- 3B, SS, 1B, P, 2B
- February 13, 1878
- 185 lbs
- Major League Debut:
- 8-26-1899 with CHN
Until he was injured in 1906, Bill Bradley was the greatest third baseman in the short history of the American League. Bradley began his pro career in 1897 and reached the majors with the Chicago Orphans in 1899. In his first season as a regular, with the Cubs in 1900, the 22-year-old hit .282, but he showed a bit of what was to come by leading NL third basemen in total chances per game.
When the AL declared itself a major league in 1901, Bradley jumped to his hometown Cleveland Blues (later the Indians). In his first year in Cleveland, he recorded seven putouts in a game, and the following season, he homered in four straight contests, a particularly impressive feat during the Deadball Era. He ended the 1902 campaign with career-highs in batting average (.340, sixth best in the AL) and home runs (11, second in the circuit). He remained in the top ten in batting, slugging, and home runs the next two seasons, and he managed the club (now known as the Cleveland Naps) for part of the 1905 season.

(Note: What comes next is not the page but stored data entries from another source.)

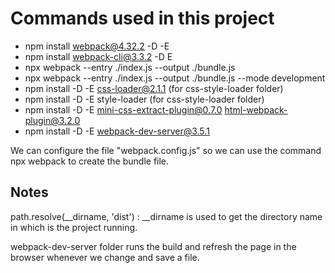 # Commands used in this project

- npm install webpack@4.32.2 -D -E
- npm install webpack-cli@3.3.2 -D E
- npx webpack --entry ./index.js --output ./bundle.js
- npx webpack --entry ./index.js --output ./bundle.js --mode development
- npm install -D -E css-loader@2.1.1 (for css-style-loader folder)
- npm install -D -E style-loader (for css-style-loader folder)
- npm install -D -E mini-css-extract-plugin@0.7.0 html-webpack-plugin@3.2.0
- npm install -D -E webpack-dev-server@3.5.1

We can configure the file "webpack.config.js" so we can use the command npx webpack to create the bundle file.


## Notes

path.resolve(__dirname, 'dist') : __dirname is used to get the directory name in which is the project running.

webpack-dev-server folder runs the build and refresh the page in the browser whenever we change and save a file.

Over his first seven years of the league, he led its third basemen in at least one fielding category every year except his injury-shortened season of 1906, and his .955 fielding average in 1904 set an AL record that stood for ten years. All told, he led AL third basemen four times in fielding, three times in double plays, twice in putouts, and once each in assists and errors. His AL career 3B marks in games, putouts, assists, double plays, total chances, and errors all stood until Frank "Home Run" Baker broke them.
But what also helped place Bradley above such contemporaries as Hall of Famer Jimmy Collins was his potent bat. In the first four years of the league, Bradley was consistently among the league's offensive leaders. His 29-game hitting streak in 1902 set an AL record that Ty Cobb broke in 1911. Bradley's streak helped him to his best season offensively, as he reached career highs in BA (.340, sixth in the AL), runs (104, fourth), doubles (39, tied for third), and HR (11, tied for second). On July 28, 1903 he hit three triples in a game, tying a still-standing AL record, and he hit for the cycle that September 24.
His hitting declined starting in 1905, Bradley then missed much of the 1906 season after suffering a broken arm, then contracting typhoid fever. He returned to full time play in 1907 his fielding slipped a bit. In 1908, he did set a record with 60 sacrifice hits (later broken by Ray Chapman in 1917).
he hit .186 in 1909 and .196 in 1910, which cut down on his playing time, he spent three seasons in the minors with the Toronto Maple Leafs. Managing the Brooklyn Tip-tops franchise in the Federal League in 1914, he hit .500 using himself as pinch hitter (3-for-6). The following season, 37 years old, he played 66 games for the FL's Kansas City team despite hitting .187. After guiding the club to a .500 record and a fifth place finish, he moved on to the Kansas City Packers in strictly a playing capacity in 1915, his final year in the majors.
Following his playing days, Bradley scouted for the Cleveland Indians for 25 years until he retired in 1953.